Q1. A cost center is a department or function within an organization that does not directly add to profit but still costs the organization money to operate.
1b. The firm may cut corners on quality as much as possible and avoid considering innovations that would incur higher initial costs but ultimately result in a better product for the long run. Unless the top-level management is aware of these issues and sets quality requirements properly, opportunities may be missed.
Another problem with cost centers, particularly in the nonprofit and public sectors, is that the compensation and prestige afforded to division managers may be related to the size of division operations.
Q2. Opportunity Cost and sunk cost are among the concept of cost.
I. Sunk costs are named so because they can't be recovered.
Opportunity costs on the other hand are costs which do not necessarily involve any cash outflows but which need to be considered because they reflect the foregone profit that could have been elsewhere.
Ii.
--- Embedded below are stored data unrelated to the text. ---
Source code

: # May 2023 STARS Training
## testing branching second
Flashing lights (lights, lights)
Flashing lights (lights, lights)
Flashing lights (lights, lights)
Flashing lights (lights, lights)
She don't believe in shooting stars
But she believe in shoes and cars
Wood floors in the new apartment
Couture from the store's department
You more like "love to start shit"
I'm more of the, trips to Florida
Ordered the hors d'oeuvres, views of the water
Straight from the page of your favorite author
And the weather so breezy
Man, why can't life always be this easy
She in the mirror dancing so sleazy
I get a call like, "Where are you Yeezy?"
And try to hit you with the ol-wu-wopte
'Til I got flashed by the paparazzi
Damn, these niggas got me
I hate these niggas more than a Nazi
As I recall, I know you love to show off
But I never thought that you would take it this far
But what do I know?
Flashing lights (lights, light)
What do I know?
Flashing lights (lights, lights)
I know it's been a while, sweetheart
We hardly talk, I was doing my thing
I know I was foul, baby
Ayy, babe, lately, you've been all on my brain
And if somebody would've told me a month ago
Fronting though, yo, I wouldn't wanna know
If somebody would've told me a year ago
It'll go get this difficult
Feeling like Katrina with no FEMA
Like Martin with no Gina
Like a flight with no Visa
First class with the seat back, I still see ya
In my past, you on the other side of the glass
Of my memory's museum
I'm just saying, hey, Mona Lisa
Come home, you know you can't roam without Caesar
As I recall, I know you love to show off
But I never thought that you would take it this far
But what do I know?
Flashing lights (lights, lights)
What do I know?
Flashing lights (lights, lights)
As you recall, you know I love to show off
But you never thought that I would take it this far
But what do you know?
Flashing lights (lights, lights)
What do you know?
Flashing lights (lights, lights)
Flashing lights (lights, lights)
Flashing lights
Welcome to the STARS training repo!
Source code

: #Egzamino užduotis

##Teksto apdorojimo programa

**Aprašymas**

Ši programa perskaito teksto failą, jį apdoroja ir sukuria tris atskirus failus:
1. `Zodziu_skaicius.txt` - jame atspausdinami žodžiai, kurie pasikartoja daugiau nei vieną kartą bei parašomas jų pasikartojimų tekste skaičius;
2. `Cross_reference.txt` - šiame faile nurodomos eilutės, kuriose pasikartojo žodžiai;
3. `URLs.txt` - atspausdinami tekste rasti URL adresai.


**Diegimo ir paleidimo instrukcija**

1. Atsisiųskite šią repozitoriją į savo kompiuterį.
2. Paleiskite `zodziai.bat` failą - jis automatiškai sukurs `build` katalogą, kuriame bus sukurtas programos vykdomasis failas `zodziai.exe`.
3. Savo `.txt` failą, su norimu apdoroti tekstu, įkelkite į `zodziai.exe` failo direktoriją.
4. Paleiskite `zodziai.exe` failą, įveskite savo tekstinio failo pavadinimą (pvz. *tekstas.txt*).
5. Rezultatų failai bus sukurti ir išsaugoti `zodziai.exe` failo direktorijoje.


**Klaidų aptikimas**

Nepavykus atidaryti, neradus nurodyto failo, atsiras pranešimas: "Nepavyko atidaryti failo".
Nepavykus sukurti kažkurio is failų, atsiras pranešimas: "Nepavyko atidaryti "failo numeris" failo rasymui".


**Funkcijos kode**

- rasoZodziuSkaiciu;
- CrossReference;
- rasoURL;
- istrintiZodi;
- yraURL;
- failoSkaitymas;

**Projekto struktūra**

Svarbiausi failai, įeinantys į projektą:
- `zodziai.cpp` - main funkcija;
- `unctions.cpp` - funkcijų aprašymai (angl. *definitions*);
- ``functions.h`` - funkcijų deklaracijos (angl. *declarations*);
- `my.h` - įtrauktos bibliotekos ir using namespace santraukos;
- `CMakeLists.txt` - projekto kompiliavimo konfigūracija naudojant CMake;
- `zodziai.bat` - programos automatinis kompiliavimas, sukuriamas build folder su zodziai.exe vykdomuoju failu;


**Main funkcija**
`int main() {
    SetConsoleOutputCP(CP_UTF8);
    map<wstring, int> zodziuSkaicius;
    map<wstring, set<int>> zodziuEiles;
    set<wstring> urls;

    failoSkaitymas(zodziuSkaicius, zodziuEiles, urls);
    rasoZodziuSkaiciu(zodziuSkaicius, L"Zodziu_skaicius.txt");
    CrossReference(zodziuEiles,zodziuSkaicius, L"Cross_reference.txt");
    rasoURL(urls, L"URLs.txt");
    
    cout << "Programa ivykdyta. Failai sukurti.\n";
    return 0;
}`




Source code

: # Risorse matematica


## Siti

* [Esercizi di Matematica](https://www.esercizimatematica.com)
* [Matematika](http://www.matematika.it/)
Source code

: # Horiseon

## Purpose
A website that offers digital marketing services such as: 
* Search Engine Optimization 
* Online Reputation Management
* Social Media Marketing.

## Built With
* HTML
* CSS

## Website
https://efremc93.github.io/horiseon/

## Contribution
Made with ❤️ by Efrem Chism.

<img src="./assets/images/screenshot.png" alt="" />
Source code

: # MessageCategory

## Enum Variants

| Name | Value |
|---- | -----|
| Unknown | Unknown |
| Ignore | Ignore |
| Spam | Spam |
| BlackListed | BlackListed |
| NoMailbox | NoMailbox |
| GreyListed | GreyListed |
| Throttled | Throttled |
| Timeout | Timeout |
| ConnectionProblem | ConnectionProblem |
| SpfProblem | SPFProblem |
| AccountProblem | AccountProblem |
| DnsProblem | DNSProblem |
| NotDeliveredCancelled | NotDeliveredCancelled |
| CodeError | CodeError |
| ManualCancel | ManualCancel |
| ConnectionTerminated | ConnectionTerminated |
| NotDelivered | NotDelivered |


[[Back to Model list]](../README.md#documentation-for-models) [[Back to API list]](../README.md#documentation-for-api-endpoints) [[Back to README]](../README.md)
An examples of sunk costs are: your rent, marketing campaign expenses or money spent on new equipment, all of them can be considered sunk costs.
The example of opportunity cost is:
if you spend time and money going to a movie, you cannot spend that time at home reading a book, and you can't spend the money on something else.
Iii. Each concept is significant for use in business to plan its costs, revenues, profits and any development strategies.